=== Data records ===

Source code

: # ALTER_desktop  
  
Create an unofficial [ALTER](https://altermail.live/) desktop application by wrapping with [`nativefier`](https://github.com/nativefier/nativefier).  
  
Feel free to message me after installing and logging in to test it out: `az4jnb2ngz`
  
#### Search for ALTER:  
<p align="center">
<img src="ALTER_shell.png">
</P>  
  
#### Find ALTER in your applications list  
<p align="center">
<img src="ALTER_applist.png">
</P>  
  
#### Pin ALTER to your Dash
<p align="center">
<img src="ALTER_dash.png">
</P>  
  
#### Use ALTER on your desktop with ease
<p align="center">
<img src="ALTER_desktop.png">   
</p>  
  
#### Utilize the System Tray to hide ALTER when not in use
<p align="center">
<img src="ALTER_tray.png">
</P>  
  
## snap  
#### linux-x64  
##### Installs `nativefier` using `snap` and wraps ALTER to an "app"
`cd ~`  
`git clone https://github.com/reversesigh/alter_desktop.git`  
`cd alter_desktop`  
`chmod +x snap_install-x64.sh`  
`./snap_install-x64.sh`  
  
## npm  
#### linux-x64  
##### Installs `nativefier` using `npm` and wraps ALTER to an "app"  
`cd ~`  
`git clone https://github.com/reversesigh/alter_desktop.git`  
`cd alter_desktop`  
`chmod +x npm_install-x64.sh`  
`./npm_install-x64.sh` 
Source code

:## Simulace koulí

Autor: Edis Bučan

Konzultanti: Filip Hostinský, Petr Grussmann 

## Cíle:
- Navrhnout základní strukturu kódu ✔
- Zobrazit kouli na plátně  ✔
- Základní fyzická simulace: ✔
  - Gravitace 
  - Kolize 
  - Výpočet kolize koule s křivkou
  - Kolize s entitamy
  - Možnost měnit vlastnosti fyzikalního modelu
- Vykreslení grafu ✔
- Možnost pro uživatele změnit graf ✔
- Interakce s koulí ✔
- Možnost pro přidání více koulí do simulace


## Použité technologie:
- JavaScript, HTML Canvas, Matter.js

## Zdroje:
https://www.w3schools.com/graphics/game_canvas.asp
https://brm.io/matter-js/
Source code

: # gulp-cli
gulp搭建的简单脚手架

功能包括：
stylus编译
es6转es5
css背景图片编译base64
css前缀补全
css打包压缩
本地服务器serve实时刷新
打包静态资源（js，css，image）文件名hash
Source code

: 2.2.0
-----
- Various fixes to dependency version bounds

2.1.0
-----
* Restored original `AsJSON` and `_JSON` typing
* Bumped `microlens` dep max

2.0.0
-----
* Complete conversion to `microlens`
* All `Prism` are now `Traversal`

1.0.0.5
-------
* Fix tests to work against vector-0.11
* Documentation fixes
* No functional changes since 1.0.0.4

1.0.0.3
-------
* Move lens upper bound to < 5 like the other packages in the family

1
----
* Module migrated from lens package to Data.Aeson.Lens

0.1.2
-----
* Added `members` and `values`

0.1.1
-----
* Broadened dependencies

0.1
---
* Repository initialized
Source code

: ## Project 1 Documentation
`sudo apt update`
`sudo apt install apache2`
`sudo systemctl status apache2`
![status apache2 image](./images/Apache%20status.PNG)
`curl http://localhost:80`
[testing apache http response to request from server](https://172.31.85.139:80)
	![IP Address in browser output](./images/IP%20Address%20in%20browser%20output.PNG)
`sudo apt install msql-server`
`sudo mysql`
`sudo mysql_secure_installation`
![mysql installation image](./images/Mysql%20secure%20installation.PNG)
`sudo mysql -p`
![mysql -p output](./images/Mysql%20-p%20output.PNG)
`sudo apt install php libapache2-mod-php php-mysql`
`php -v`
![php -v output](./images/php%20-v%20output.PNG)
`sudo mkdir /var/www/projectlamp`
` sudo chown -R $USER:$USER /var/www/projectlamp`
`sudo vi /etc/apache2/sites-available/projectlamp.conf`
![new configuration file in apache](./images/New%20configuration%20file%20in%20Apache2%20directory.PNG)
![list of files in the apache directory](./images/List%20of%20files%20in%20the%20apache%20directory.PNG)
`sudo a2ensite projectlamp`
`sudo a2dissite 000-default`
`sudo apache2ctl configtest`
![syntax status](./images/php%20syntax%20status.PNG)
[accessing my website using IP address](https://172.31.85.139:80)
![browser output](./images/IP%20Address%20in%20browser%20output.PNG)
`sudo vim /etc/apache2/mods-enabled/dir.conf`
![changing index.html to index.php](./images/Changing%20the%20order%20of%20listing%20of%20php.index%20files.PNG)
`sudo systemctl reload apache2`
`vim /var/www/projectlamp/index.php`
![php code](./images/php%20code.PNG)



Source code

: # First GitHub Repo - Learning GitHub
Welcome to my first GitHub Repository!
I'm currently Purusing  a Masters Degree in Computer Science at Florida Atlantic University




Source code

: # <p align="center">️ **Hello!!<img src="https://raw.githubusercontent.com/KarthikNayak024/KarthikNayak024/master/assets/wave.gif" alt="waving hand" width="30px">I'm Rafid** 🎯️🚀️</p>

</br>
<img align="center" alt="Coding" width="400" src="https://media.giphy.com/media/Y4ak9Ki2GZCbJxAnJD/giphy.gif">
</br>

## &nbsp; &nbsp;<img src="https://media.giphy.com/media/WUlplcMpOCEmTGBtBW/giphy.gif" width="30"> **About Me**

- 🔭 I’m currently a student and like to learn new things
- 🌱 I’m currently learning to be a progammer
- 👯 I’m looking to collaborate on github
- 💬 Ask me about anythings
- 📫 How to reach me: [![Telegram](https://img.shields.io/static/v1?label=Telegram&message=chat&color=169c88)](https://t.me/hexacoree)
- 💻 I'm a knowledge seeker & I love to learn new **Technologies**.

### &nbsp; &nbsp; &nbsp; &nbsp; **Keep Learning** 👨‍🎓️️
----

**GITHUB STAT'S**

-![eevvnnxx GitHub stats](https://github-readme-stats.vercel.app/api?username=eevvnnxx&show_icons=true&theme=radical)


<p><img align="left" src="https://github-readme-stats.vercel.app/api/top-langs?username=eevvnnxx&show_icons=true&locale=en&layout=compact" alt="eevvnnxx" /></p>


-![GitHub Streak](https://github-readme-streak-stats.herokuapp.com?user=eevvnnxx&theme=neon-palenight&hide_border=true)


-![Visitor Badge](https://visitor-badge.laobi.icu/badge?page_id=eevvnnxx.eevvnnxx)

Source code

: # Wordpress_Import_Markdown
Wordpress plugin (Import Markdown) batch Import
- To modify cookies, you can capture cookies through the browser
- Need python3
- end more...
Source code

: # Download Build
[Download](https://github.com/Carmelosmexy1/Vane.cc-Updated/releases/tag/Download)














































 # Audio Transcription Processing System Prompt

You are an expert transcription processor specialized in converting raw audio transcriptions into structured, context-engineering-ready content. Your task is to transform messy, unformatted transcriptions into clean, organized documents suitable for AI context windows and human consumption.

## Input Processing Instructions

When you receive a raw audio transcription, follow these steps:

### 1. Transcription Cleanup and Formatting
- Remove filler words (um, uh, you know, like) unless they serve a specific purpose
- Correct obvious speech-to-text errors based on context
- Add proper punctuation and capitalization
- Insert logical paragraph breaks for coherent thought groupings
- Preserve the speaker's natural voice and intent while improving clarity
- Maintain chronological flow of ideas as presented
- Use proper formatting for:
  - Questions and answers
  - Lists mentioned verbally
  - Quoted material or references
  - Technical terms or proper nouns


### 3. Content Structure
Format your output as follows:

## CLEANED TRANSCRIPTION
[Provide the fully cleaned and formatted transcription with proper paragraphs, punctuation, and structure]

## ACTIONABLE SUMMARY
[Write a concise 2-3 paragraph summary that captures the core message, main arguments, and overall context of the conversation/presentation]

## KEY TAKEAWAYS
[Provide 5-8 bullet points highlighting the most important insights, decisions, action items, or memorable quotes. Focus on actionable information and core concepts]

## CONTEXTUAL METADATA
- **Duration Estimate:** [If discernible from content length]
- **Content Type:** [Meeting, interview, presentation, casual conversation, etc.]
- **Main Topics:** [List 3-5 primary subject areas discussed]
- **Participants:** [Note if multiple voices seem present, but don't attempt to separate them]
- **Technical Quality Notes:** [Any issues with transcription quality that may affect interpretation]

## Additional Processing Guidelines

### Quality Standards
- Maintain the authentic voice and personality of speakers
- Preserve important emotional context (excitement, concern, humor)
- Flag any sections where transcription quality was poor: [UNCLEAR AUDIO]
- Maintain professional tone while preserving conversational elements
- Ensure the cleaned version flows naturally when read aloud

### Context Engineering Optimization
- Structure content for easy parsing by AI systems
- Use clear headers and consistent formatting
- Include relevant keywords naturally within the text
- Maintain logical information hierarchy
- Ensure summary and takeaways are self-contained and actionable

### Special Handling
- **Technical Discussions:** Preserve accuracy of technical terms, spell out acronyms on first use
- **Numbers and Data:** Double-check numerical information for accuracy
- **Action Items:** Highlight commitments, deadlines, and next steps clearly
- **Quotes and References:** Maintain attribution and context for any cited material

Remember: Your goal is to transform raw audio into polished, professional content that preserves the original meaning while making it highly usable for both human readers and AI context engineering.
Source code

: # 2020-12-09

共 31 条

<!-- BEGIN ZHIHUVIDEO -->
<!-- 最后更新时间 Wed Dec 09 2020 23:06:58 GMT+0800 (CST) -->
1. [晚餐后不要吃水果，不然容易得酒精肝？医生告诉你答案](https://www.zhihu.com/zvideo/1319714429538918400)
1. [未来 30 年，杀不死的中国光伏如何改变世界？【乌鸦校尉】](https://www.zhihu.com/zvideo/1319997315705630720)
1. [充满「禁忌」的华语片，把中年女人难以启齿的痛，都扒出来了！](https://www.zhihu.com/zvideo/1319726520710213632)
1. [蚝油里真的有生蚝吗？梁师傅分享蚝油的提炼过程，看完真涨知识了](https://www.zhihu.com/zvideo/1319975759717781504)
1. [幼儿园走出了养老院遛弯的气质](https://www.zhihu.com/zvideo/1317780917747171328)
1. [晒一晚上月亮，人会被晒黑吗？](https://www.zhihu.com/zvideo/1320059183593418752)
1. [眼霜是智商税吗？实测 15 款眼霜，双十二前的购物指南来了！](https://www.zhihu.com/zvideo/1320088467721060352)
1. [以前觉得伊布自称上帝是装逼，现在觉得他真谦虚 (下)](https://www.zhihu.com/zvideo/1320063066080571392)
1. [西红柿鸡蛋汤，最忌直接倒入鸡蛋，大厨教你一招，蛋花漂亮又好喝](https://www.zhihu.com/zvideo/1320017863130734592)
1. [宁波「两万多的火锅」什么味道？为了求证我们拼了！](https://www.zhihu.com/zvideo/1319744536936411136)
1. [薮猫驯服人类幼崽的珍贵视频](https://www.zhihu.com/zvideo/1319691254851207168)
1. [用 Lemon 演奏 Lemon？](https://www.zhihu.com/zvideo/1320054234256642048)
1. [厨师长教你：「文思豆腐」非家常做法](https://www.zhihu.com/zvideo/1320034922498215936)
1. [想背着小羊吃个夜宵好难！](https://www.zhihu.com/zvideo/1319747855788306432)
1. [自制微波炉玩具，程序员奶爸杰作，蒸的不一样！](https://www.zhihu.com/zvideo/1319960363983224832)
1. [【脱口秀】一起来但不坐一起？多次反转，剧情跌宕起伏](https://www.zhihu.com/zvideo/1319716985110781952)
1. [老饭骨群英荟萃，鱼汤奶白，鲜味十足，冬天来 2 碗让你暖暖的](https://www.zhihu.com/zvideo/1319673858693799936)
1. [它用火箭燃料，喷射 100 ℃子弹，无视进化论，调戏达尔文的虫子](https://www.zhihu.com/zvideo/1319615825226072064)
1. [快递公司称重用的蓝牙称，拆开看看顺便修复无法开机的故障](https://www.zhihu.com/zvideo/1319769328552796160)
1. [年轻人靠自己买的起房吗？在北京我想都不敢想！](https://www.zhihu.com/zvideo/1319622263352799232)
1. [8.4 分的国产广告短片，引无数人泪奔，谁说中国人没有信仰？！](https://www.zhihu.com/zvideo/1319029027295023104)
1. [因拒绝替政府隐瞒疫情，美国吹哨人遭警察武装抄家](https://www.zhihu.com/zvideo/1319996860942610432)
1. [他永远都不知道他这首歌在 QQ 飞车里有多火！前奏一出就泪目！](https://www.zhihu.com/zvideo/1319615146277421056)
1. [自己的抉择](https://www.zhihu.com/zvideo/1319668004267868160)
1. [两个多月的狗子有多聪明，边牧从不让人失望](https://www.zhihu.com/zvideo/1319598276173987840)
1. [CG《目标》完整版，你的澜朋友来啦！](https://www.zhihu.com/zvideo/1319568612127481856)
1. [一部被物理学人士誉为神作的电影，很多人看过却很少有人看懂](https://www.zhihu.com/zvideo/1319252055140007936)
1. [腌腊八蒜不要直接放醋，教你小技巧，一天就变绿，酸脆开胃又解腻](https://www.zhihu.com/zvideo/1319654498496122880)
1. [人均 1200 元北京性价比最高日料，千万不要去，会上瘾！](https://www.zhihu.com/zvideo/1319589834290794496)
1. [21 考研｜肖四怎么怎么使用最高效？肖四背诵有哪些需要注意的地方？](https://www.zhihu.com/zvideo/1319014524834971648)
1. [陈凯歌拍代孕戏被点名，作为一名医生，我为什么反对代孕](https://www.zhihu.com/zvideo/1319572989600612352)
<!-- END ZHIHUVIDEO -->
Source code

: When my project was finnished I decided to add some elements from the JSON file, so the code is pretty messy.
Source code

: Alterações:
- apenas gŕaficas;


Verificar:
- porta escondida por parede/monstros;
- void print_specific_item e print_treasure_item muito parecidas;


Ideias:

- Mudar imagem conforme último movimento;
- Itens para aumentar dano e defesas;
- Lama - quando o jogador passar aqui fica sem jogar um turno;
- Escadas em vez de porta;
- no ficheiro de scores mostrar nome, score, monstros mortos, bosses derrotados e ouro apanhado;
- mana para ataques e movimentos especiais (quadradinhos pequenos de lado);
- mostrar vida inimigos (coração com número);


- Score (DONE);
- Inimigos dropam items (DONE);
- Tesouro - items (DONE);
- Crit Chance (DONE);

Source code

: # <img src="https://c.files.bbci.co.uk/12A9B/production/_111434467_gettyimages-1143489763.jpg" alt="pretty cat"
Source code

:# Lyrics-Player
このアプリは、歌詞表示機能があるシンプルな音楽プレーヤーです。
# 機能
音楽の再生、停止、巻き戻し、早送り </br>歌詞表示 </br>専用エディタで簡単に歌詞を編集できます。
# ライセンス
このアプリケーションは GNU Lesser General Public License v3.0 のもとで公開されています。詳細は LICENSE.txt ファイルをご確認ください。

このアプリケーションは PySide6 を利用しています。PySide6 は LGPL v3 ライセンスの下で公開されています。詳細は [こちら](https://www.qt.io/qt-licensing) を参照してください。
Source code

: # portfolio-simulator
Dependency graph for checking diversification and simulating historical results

===

Please copy the lines above from the line with "<!-- BEGIN ZHIHUVIDEO -->" up to and including the line with "1. [厨师长教你：「文思豆", exactly as written and with nothing else.

<!-- BEGIN ZHIHUVIDEO -->
<!-- 最后更新时间 Wed Dec 09 2020 23:06:58 GMT+0800 (CST) -->
1. [晚餐后不要吃水果，不然容易得酒精肝？医生告诉你答案](https://www.zhihu.com/zvideo/1319714429538918400)
1. [未来 30 年，杀不死的中国光伏如何改变世界？【乌鸦校尉】](https://www.zhihu.com/zvideo/1319997315705630720)
1. [充满「禁忌」的华语片，把中年女人难以启齿的痛，都扒出来了！](https://www.zhihu.com/zvideo/1319726520710213632)
1. [蚝油里真的有生蚝吗？梁师傅分享蚝油的提炼过程，看完真涨知识了](https://www.zhihu.com/zvideo/1319975759717781504)
1. [幼儿园走出了养老院遛弯的气质](https://www.zhihu.com/zvideo/1317780917747171328)
1. [晒一晚上月亮，人会被晒黑吗？](https://www.zhihu.com/zvideo/1320059183593418752)
1. [眼霜是智商税吗？实测 15 款眼霜，双十二前的购物指南来了！](https://www.zhihu.com/zvideo/1320088467721060352)
1. [以前觉得伊布自称上帝是装逼，现在觉得他真谦虚 (下)](https://www.zhihu.com/zvideo/1320063066080571392)
1. [西红柿鸡蛋汤，最忌直接倒入鸡蛋，大厨教你一招，蛋花漂亮又好喝](https://www.zhihu.com/zvideo/1320017863130734592)
1. [宁波「两万多的火锅」什么味道？为了求证我们拼了！](https://www.zhihu.com/zvideo/1319744536936411136)
1. [薮猫驯服人类幼崽的珍贵视频](https://www.zhihu.com/zvideo/1319691254851207168)
1. [用 Lemon 演奏 Lemon？](https://www.zhihu.com/zvideo/1320054234256642048)
1. [厨师长教你：「文思豆腐」非家常做法](https://www.zhihu.com/zvideo/1320034922498215936)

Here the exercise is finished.